**Action item:** With the records in front of you, set every one of them down exactly.
= Beginning of Section =
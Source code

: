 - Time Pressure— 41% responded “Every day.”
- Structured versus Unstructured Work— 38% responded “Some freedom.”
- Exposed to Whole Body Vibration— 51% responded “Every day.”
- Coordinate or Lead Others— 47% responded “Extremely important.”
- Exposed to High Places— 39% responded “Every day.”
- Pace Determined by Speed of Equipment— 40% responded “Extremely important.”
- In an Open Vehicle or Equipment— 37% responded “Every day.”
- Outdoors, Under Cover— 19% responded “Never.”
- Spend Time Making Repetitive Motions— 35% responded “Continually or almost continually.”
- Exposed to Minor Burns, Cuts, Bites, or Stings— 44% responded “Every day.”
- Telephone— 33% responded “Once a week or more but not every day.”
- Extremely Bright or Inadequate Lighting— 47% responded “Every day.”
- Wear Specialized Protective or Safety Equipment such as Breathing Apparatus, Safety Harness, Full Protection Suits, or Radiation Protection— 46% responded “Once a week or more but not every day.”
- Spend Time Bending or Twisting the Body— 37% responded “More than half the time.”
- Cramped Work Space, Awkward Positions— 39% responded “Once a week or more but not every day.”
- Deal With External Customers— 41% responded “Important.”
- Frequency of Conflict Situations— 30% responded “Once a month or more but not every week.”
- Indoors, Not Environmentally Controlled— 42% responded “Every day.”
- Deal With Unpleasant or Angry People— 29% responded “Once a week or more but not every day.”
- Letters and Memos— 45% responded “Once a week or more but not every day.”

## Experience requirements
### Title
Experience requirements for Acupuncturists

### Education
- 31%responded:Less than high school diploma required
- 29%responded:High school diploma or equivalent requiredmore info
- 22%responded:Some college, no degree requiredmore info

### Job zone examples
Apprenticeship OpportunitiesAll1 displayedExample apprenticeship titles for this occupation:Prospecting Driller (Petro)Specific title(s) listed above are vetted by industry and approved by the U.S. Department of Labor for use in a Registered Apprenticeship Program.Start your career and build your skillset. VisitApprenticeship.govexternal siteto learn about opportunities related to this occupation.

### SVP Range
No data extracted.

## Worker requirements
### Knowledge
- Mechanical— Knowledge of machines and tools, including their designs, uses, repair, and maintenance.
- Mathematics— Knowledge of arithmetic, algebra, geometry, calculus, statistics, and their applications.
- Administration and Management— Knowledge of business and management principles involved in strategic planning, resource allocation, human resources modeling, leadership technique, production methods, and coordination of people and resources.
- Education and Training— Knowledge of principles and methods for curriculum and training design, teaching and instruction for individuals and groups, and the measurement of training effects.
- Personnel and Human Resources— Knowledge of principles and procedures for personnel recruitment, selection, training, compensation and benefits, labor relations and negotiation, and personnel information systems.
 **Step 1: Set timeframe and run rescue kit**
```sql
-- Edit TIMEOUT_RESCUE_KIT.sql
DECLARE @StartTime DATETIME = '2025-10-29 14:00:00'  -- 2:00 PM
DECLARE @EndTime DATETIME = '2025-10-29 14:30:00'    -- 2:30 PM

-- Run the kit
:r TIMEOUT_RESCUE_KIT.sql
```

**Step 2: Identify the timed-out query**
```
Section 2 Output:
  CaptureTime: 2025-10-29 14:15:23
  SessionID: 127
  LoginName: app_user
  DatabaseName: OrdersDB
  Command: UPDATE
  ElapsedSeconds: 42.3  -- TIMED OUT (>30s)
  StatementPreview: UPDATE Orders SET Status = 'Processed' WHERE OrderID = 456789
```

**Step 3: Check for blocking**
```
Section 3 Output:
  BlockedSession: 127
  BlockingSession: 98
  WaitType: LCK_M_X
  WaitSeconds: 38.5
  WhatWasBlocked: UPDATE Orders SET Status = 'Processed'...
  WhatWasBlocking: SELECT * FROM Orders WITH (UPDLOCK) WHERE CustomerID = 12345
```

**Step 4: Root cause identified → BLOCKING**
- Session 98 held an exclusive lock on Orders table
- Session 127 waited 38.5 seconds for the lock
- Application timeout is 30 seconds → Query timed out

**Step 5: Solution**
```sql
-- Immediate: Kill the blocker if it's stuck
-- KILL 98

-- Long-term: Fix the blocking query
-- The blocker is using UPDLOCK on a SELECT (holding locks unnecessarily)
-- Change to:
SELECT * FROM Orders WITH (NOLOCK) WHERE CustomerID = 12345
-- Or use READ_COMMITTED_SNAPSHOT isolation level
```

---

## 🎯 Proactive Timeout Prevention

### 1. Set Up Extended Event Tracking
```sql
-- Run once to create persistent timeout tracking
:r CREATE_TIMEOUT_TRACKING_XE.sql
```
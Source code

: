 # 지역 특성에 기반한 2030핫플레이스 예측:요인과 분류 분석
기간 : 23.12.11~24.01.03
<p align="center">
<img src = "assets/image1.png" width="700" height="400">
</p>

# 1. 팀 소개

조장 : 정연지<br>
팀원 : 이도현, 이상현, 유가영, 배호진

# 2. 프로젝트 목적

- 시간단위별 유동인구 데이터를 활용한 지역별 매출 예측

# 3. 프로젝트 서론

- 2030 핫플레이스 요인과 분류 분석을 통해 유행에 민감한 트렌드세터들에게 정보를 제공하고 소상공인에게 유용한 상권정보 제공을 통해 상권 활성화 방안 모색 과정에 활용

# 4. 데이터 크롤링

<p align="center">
= End of Section =
**Answer to the problem:**
Source code

: - Time Pressure— 41% responded “Every day.”
- Structured versus Unstructured Work— 38% responded “Some freedom.”
- Exposed to Whole Body Vibration— 51% responded “Every day.”
- Coordinate or Lead Others— 47% responded “Extremely important.”
- Exposed to High Places— 39% responded “Every day.”
- Pace Determined by Speed of Equipment— 40% responded “Extremely important.”
- In an Open Vehicle or Equipment— 37% responded “Every day.”
- Outdoors, Under Cover— 19% responded “Never.”
- Spend Time Making Repetitive Motions— 35% responded “Continually or almost continually.”
- Exposed to Minor Burns, Cuts, Bites, or Stings— 44% responded “Every day.”
- Telephone— 33% responded “Once a week or more but not every day.”
- Extremely Bright or Inadequate Lighting— 47% responded “Every day.”
- Wear Specialized Protective or Safety Equipment such as Breathing Apparatus, Safety Harness, Full Protection Suits, or Radiation Protection— 46% responded “Once a week or more but not every day.”
- Spend Time Bending or Twisting the Body— 37% responded “More than half the time.”
- Cramped Work Space, Awkward Positions— 39% responded “Once a week or more but not every day.”
- Deal With External Customers— 41% responded “Important.”
- Frequency of Conflict Situations— 30% responded “Once a month or more but not every week.”
- Indoors, Not Environmentally Controlled— 42% responded “Every day.”
- Deal With Unpleasant or Angry People— 29% responded “Once a week or more but not every day.”
- Letters and Memos— 45% responded “Once a week or more but not every day.”

## Experience requirements
### Title
Experience requirements for Acupuncturists

### Education
- 31%responded:Less than high school diploma required
- 29%responded:High school diploma or equivalent requiredmore info
- 22%responded:Some college, no degree requiredmore info

### Job zone examples
Apprenticeship OpportunitiesAll1 displayedExample apprenticeship titles for this occupation:Prospecting Driller (Petro)Specific title(s) listed above are vetted by industry and approved by the U.S. Department of Labor for use in a Registered Apprenticeship Program.Start your career and build your skillset. VisitApprenticeship.govexternal siteto learn about opportunities related to this occupation.

### SVP Range
No data extracted.

## Worker requirements
### Knowledge
- Mechanical— Knowledge of machines and tools, including their designs, uses, repair, and maintenance.
- Mathematics— Knowledge of arithmetic, algebra, geometry, calculus, statistics, and their applications.
- Administration and Management— Knowledge of business and management principles involved in strategic planning, resource allocation, human resources modeling, leadership technique, production methods, and coordination of people and resources.
- Education and Training— Knowledge of principles and methods for curriculum and training design, teaching and instruction for individuals and groups, and the measurement of training effects.
- Personnel and Human Resources— Knowledge of principles and procedures for personnel recruitment, selection, training, compensation and benefits, labor relations and negotiation, and personnel information systems.
 **Step 1: Set timeframe and run rescue kit**
```sql
-- Edit TIMEOUT_RESCUE_KIT.sql
DECLARE @StartTime DATETIME = '2025-10-29 14:00:00'  -- 2:00 PM
DECLARE @EndTime DATETIME = '2025-10-29 14:30:00'    -- 2:30 PM

-- Run the kit
:r TIMEOUT_RESCUE_KIT.sql
```

**Step 2: Identify the timed-out query**
```
Section 2 Output:
  CaptureTime: 2025-10-29 14:15:23
  SessionID: 127
  LoginName: app_user
  DatabaseName: OrdersDB
  Command: UPDATE
  ElapsedSeconds: 42.3  -- TIMED OUT (>30s)
  StatementPreview: UPDATE Orders SET Status = 'Processed' WHERE OrderID = 456789
```

**Step 3: Check for blocking**
```
Section 3 Output:
  BlockedSession: 127
  BlockingSession: 98
  WaitType: LCK_M_X
  WaitSeconds: 38.5
  WhatWasBlocked: UPDATE Orders SET Status = 'Processed'...
  WhatWasBlocking: SELECT * FROM Orders WITH (UPDLOCK) WHERE CustomerID = 12345
```

**Step 4: Root cause identified → BLOCKING**
- Session 98 held an exclusive lock on Orders table
- Session 127 waited 38.5 seconds for the lock
- Application timeout is 30 seconds → Query timed out

**Step 5: Solution**
```sql
-- Immediate: Kill the blocker if it's stuck
-- KILL 98

-- Long-term: Fix the blocking query
-- The blocker is using UPDLOCK on a SELECT (holding locks unnecessarily)
-- Change to:
SELECT * FROM Orders WITH (NOLOCK) WHERE CustomerID = 12345
-- Or use READ_COMMITTED_SNAPSHOT isolation level
```

---

## 🎯 Proactive Timeout Prevention

### 1. Set Up Extended Event Tracking
```sql
-- Run once to create persistent timeout tracking
:r CREATE_TIMEOUT_TRACKING_XE.sql
```
Source code

: # 지역 특성에 기반한 2030핫플레이스 예측:요인과 분류 분석
기간 : 23.12.11~24.01.03
<p align="center">
<img src = "assets/image1.png" width="700" height="400">
</p>

# 1. 팀 소개

조장 : 정연지<br>
팀원 : 이도현, 이상현, 유가영, 배호진

# 2. 프로젝트 목적

- 시간단위별 유동인구 데이터를 활용한 지역별 매출 예측

# 3. 프로젝트 서론

- 2030 핫플레이스 요인과 분류 분석을 통해 유행에 민감한 트렌드세터들에게 정보를 제공하고 소상공인에게 유용한 상권정보 제공을 통해 상권 활성화 방안 모색 과정에 활용

# 4. 데이터 크롤링

<p align="center">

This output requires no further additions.